§ **EXERCISE BRIEF**
Return the following from the records below: each line, word for word, starting with the line that contains "Exact Euclidean-algorithm enumeration" and going on through the line that contains "R(2.4788)-2&\in", with nothing outside that range.

Source texts of formatted documents
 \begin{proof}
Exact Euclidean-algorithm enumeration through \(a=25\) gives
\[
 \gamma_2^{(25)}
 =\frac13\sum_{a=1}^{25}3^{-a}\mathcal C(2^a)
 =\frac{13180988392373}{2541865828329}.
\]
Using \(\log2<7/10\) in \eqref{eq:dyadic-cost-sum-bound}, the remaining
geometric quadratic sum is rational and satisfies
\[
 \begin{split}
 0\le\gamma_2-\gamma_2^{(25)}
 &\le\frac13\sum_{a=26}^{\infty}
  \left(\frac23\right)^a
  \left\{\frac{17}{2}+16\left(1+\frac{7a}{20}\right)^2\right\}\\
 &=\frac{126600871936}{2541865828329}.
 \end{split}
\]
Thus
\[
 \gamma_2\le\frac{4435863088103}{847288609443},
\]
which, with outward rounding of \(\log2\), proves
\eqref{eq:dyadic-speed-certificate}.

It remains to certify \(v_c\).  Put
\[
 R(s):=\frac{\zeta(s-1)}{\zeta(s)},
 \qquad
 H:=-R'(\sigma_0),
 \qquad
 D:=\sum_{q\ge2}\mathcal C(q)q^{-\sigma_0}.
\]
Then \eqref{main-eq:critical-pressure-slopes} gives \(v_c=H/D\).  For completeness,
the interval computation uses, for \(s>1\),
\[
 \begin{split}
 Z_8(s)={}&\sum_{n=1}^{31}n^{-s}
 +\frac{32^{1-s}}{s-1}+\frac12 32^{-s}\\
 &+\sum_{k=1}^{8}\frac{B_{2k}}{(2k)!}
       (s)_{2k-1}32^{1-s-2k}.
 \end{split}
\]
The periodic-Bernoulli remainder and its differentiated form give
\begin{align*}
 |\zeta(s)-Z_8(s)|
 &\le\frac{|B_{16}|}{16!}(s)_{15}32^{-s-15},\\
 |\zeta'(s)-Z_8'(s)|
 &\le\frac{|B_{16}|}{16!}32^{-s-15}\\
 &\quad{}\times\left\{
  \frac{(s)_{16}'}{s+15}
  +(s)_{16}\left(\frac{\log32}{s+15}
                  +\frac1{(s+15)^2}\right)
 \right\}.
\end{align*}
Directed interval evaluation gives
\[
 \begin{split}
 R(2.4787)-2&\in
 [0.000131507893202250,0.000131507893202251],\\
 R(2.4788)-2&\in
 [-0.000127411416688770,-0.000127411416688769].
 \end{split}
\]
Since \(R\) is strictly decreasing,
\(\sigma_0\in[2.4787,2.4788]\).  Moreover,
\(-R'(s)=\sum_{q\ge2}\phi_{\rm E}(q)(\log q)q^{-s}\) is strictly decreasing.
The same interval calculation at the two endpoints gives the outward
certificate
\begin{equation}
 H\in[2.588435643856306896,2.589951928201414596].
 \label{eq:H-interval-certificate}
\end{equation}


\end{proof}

§ **EXERCISE ANSWER**
Exact Euclidean-algorithm enumeration through \(a=25\) gives
\[
 \gamma_2^{(25)}
 =\frac13\sum_{a=1}^{25}3^{-a}\mathcal C(2^a)
 =\frac{13180988392373}{2541865828329}.
\]
Using \(\log2<7/10\) in \eqref{eq:dyadic-cost-sum-bound}, the remaining
geometric quadratic sum is rational and satisfies
\[
 \begin{split}
 0\le\gamma_2-\gamma_2^{(25)}
 &\le\frac13\sum_{a=26}^{\infty}
  \left(\frac23\right)^a
  \left\{\frac{17}{2}+16\left(1+\frac{7a}{20}\right)^2\right\}\\
 &=\frac{126600871936}{2541865828329}.
 \end{split}
\]
Thus
\[
 \gamma_2\le\frac{4435863088103}{847288609443},
\]
which, with outward rounding of \(\log2\), proves
\eqref{eq:dyadic-speed-certificate}.

It remains to certify \(v_c\).  Put
\[
 R(s):=\frac{\zeta(s-1)}{\zeta(s)},
 \qquad
 H:=-R'(\sigma_0),
 \qquad
 D:=\sum_{q\ge2}\mathcal C(q)q^{-\sigma_0}.
\]
Then \eqref{main-eq:critical-pressure-slopes} gives \(v_c=H/D\).  For completeness,
the interval computation uses, for \(s>1\),
\[
 \begin{split}
 Z_8(s)={}&\sum_{n=1}^{31}n^{-s}
 +\frac{32^{1-s}}{s-1}+\frac12 32^{-s}\\
 &+\sum_{k=1}^{8}\frac{B_{2k}}{(2k)!}
       (s)_{2k-1}32^{1-s-2k}.
 \end{split}
\]
The periodic-Bernoulli remainder and its differentiated form give
\begin{align*}
 |\zeta(s)-Z_8(s)|
 &\le\frac{|B_{16}|}{16!}(s)_{15}32^{-s-15},\\
 |\zeta'(s)-Z_8'(s)|
 &\le\frac{|B_{16}|}{16!}32^{-s-15}\\
 &\quad{}\times\left\{
  \frac{(s)_{16}'}{s+15}
  +(s)_{16}\left(\frac{\log32}{s+15}
                  +\frac1{(s+15)^2}\right)
 \right\}.
\end{align*}
Directed interval evaluation gives
\[
 \begin{split}
 R(2.4787)-2&\in
 [0.000131507893202250,0.000131507893202251],\\
 R(2.4788)-2&\in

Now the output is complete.